Exercise inputs

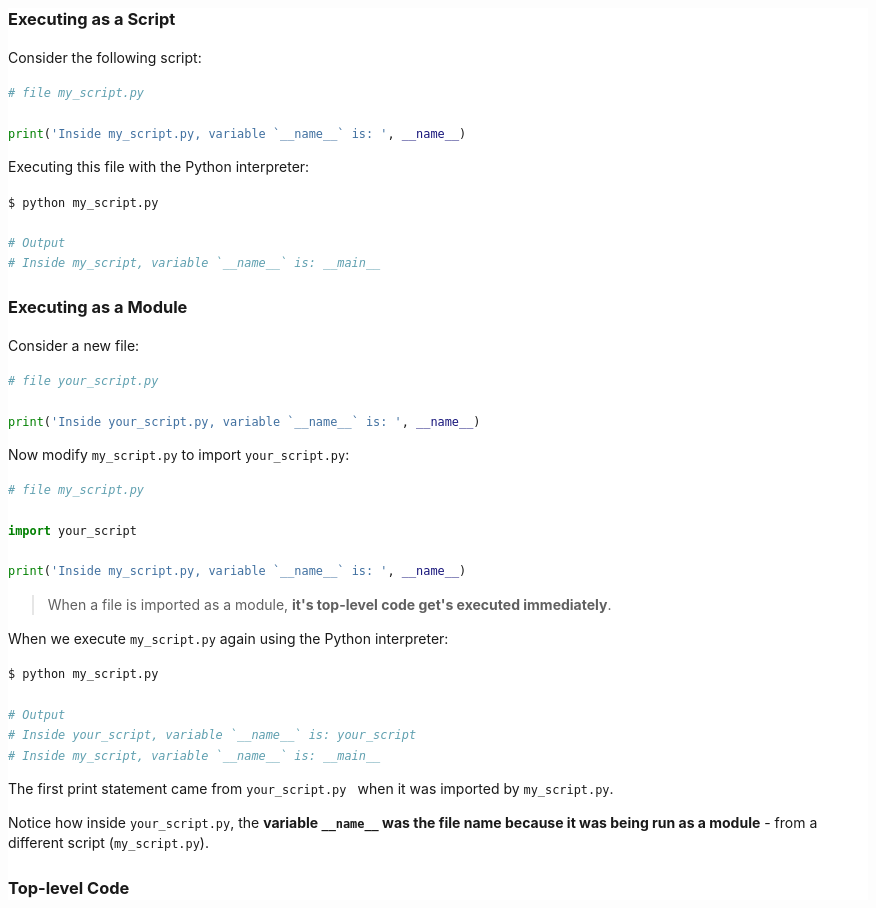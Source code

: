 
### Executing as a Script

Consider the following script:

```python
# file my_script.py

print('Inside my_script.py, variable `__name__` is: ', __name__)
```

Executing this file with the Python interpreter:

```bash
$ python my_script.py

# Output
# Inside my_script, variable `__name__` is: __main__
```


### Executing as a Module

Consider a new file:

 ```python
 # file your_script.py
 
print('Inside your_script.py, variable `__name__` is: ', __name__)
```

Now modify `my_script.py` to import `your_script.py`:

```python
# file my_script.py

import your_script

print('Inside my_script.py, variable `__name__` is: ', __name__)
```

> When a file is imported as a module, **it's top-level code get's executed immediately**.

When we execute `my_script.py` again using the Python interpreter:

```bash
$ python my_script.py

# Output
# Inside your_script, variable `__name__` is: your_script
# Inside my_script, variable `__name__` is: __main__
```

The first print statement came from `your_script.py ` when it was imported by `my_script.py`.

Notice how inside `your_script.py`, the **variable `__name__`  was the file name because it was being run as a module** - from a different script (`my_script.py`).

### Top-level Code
* * *
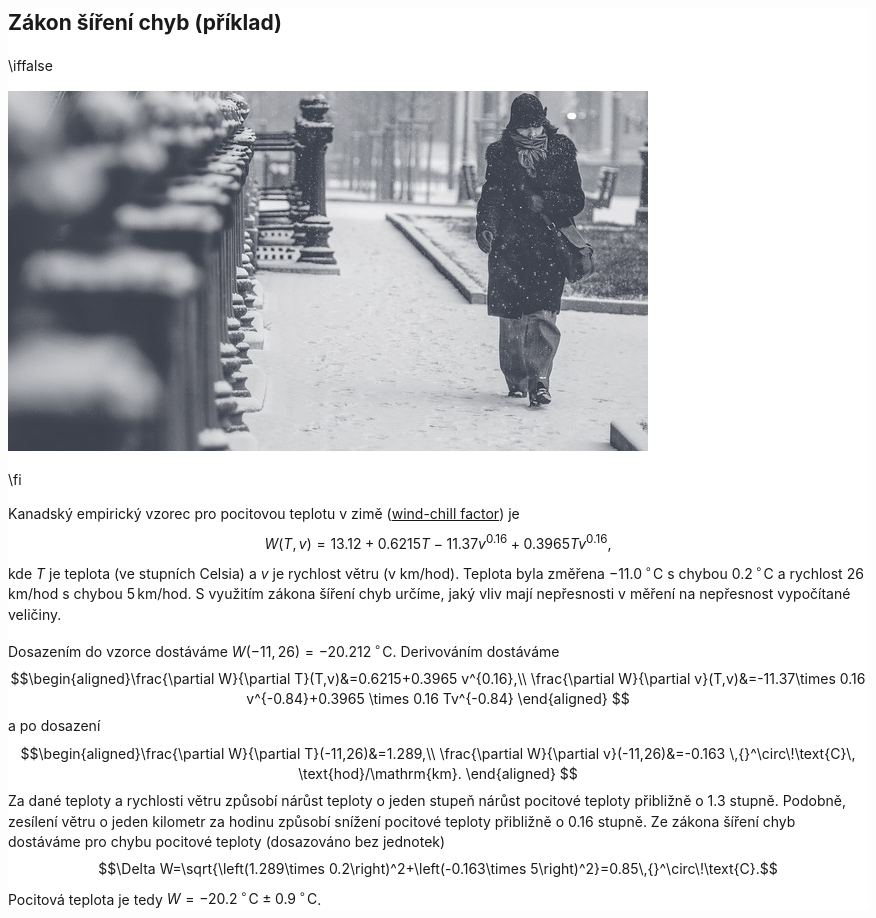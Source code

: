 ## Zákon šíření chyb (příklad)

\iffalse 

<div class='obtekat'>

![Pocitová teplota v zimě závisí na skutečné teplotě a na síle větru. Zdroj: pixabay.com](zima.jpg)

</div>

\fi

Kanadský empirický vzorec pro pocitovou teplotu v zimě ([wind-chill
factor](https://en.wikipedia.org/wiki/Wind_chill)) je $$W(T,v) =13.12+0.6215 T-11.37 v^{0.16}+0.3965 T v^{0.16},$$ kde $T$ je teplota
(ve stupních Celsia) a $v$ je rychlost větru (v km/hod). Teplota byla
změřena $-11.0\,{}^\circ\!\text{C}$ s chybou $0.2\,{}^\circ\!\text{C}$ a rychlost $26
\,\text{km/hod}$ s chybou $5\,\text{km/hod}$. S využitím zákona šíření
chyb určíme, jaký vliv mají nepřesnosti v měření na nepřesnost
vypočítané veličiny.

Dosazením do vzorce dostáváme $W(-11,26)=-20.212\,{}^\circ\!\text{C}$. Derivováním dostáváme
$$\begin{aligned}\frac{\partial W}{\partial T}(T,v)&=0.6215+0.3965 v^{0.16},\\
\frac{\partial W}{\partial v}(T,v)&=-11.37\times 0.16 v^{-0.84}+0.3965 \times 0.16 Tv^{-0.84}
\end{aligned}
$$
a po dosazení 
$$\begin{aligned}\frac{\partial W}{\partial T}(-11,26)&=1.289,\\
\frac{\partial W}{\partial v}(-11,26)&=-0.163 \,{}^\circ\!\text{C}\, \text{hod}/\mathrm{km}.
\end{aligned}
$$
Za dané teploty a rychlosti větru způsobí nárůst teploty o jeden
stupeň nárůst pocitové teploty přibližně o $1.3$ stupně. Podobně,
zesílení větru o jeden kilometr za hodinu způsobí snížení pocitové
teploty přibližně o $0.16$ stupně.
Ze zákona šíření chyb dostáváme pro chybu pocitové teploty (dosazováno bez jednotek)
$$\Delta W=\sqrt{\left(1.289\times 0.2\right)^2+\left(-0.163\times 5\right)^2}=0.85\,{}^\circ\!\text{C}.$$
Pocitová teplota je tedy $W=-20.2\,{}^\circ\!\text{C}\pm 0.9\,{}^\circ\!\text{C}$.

Work order
Everything above from the line with "zesílení větru o" to the line with "Pocitová teplota je", both included, must be repeated exactly, and nothing outside that range.

Output below
zesílení větru o jeden kilometr za hodinu způsobí snížení pocitové
teploty přibližně o $0.16$ stupně.
Ze zákona šíření chyb dostáváme pro chybu pocitové teploty (dosazováno bez jednotek)
$$\Delta W=\sqrt{\left(1.289\times 0.2\right)^2+\left(-0.163\times 5\right)^2}=0.85\,{}^\circ\!\text{C}.$$
Pocitová teplota je tedy $W=-20.2\,{}^\circ\!\text{C}\pm 0.9\,{}^\circ\!\text{C}$.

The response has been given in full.